## TASK ITEM
Run through the records and, wherever a line holds the word "what", return that line.

## MATERIAL SHOWN
=-=-=

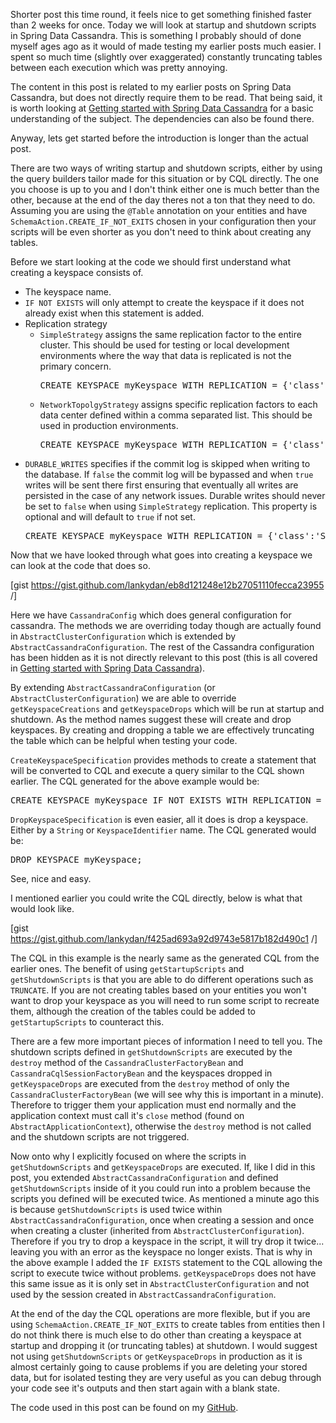 Shorter post this time round, it feels nice to get something finished faster than 2 weeks for once. Today we will look at startup and shutdown scripts in Spring Data Cassandra. This is something I probably should of done myself ages ago as it would of made testing my earlier posts much easier. I spent so much time (slightly over exaggerated) constantly truncating tables between each execution which was pretty annoying.

The content in this post is related to my earlier posts on Spring Data Cassandra, but does not directly require them to be read. That being said, it is worth looking at <a href="https://lankydanblog.com/2017/10/12/getting-started-with-spring-data-cassandra/" target="_blank" rel="noopener">Getting started with Spring Data Cassandra</a> for a basic understanding of the subject. The dependencies can also be found there.

Anyway, lets get started before the introduction is longer than the actual post.

There are two ways of writing startup and shutdown scripts, either by using the query builders tailor made for this situation or by CQL directly. The one you choose is up to you and I don't think either one is much better than the other, because at the end of the day theres not a ton that they need to do. Assuming you are using the <code>@Table</code> annotation on your entities and have <code>SchemaAction.CREATE_IF_NOT_EXITS</code> chosen in your configuration then your scripts will be even shorter as you don't need to think about creating any tables.

Before we start looking at the code we should first understand what creating a keyspace consists of.
<ul>
	<li>The keyspace name.</li>
	<li><code>IF NOT EXISTS</code> will only attempt to create the keyspace if it does not already exist when this statement is added.</li>
	<li>Replication strategy
    <ul>
      <li><code>SimpleStrategy</code> assigns the same replication factor to the entire cluster. This should be used for testing or local development environments where the way that data is replicated is not the primary concern.
      <pre>CREATE KEYSPACE myKeyspace WITH REPLICATION = {'class': 'SimpleStrategy', 'replication_factor': 1};</pre>
      </li>
	    <li><code>NetworkTopolgyStrategy</code> assigns specific replication factors to each data center defined within a comma separated list. This should be used in production environments.
      <pre>CREATE KEYSPACE myKeyspace WITH REPLICATION = {'class': 'NetworkTopolgyStrategy', 'datacenter_1': 1, 'datacenter_2': 2};</pre>
      </li>
    </ul>
  </li>
	<li><code>DURABLE_WRITES</code> specifies if the commit log is skipped when writing to the database. If <code>false</code> the commit log will be bypassed and when <code>true</code> writes will be sent there first ensuring that eventually all writes are persisted in the case of any network issues. Durable writes should never be set to <code>false</code> when using <code>SimpleStrategy</code> replication. This property is optional and will default to <code>true</code> if not set.
  <pre>CREATE KEYSPACE myKeyspace WITH REPLICATION = {'class':'SimpleStrategy', 'replication_factor': 1} AND DURABLE_WRITES = false;</pre>
  </li>
</ul>
Now that we have looked through what goes into creating a keyspace we can look at the code that does so.

[gist https://gist.github.com/lankydan/eb8d121248e12b27051110fecca23955 /]

Here we have <code>CassandraConfig</code> which does general configuration for cassandra. The methods we are overriding today though are actually found in <code>AbstractClusterConfiguration</code> which is extended by <code>AbstractCassandraConfiguration</code>. The rest of the Cassandra configuration has been hidden as it is not directly relevant to this post (this is all covered in <a href="https://lankydanblog.com/2017/10/12/getting-started-with-spring-data-cassandra/" target="_blank" rel="noopener">Getting started with Spring Data Cassandra</a>).

By extending <code>AbstractCassandraConfiguration</code> (or <code>AbstractClusterConfiguration</code>) we are able to override <code>getKeyspaceCreations</code> and <code>getKeyspaceDrops</code> which will be run at startup and shutdown. As the method names suggest these will create and drop keyspaces. By creating and dropping a table we are effectively truncating the table which can be helpful when testing your code.

<code>CreateKeyspaceSpecification</code> provides methods to create a statement that will be converted to CQL and execute a query similar to the CQL shown earlier. The CQL generated for the above example would be:
<pre>CREATE KEYSPACE myKeyspace IF NOT EXISTS WITH REPLICATION = {'class': 'SimpleStrategy', 'replication_factor': 1} AND DURABLE_WRITES = true;
</pre>
<code>DropKeyspaceSpecification</code> is even easier, all it does is drop a keyspace. Either by a <code>String</code> or <code>KeyspaceIdentifier</code> name. The CQL generated would be:
<pre>DROP KEYSPACE myKeyspace;
</pre>
See, nice and easy.

I mentioned earlier you could write the CQL directly, below is what that would look like.

[gist https://gist.github.com/lankydan/f425ad693a92d9743e5817b182d490c1 /]

The CQL in this example is the nearly same as the generated CQL from the earlier ones. The benefit of using <code>getStartupScripts</code> and <code>getShutdownScripts</code> is that you are able to do different operations such as <code>TRUNCATE</code>. If you are not creating tables based on your entities you won't want to drop your keyspace as you will need to run some script to recreate them, although the creation of the tables could be added to <code>getStartupScripts</code> to counteract this.

There are a few more important pieces of information I need to tell you. The shutdown scripts defined in <code>getShutdownScripts</code> are executed by the <code>destroy</code> method of the <code>CassandraClusterFactoryBean</code> and <code>CassandraCqlSessionFactoryBean</code> and the keyspaces dropped in <code>getKeyspaceDrops</code> are executed from the <code>destroy</code> method of only the <code>CassandraClusterFactoryBean</code> (we will see why this is important in a minute). Therefore to trigger them your application must end normally and the application context must call it's <code>close</code> method (found on <code>AbstractApplicationContext</code>), otherwise the <code>destroy</code> method is not called and the shutdown scripts are not triggered.

Now onto why I explicitly focused on where the scripts in <code>getShutdownScripts</code> and <code>getKeyspaceDrops</code> are executed. If, like I did in this post, you extended <code>AbstractCassandraConfiguration</code> and defined <code>getShutdownScripts</code> inside of it you could run into a problem because the scripts you defined will be executed twice. As mentioned a minute ago this is because <code>getShutdownScripts</code> is used twice within <code>AbstractCassandraConfiguration</code>, once when creating a session and once when creating a cluster (inherited from <code>AbstractClusterConfiguration</code>). Therefore if you try to drop a keyspace in the script, it will try drop it twice... leaving you with an error as the keyspace no longer exists. That is why in the above example I added the <code>IF EXISTS</code> statement to the CQL allowing the script to execute twice without problems. <code>getKeyspaceDrops</code> does not have this same issue as it is only set in <code>AbstractClusterConfiguration</code> and not used by the session created in <code>AbstractCassandraConfiguration</code>.

At the end of the day the CQL operations are more flexible, but if you are using <code>SchemaAction.CREATE_IF_NOT_EXITS</code> to create tables from entities then I do not think there is much else to do other than creating a keyspace at startup and dropping it (or truncating tables) at shutdown. I would suggest not using <code>getShutdownScripts</code> or <code>getKeyspaceDrops</code> in production as it is almost certainly going to cause problems if you are deleting your stored data, but for isolated testing they are very useful as you can debug through your code see it's outputs and then start again with a blank state.

The code used in this post can be found on my <a href="https://github.com/lankydan/spring-data-cassandra/tree/cassandra_startup_shutdown_scripts" target="_blank" rel="noopener">GitHub</a>.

=-=-=

## RESULT FOR THIS TASK
Before we start looking at the code we should first understand what creating a keyspace consists of.
Now that we have looked through what goes into creating a keyspace we can look at the code that does so.
I mentioned earlier you could write the CQL directly, below is what that would look like.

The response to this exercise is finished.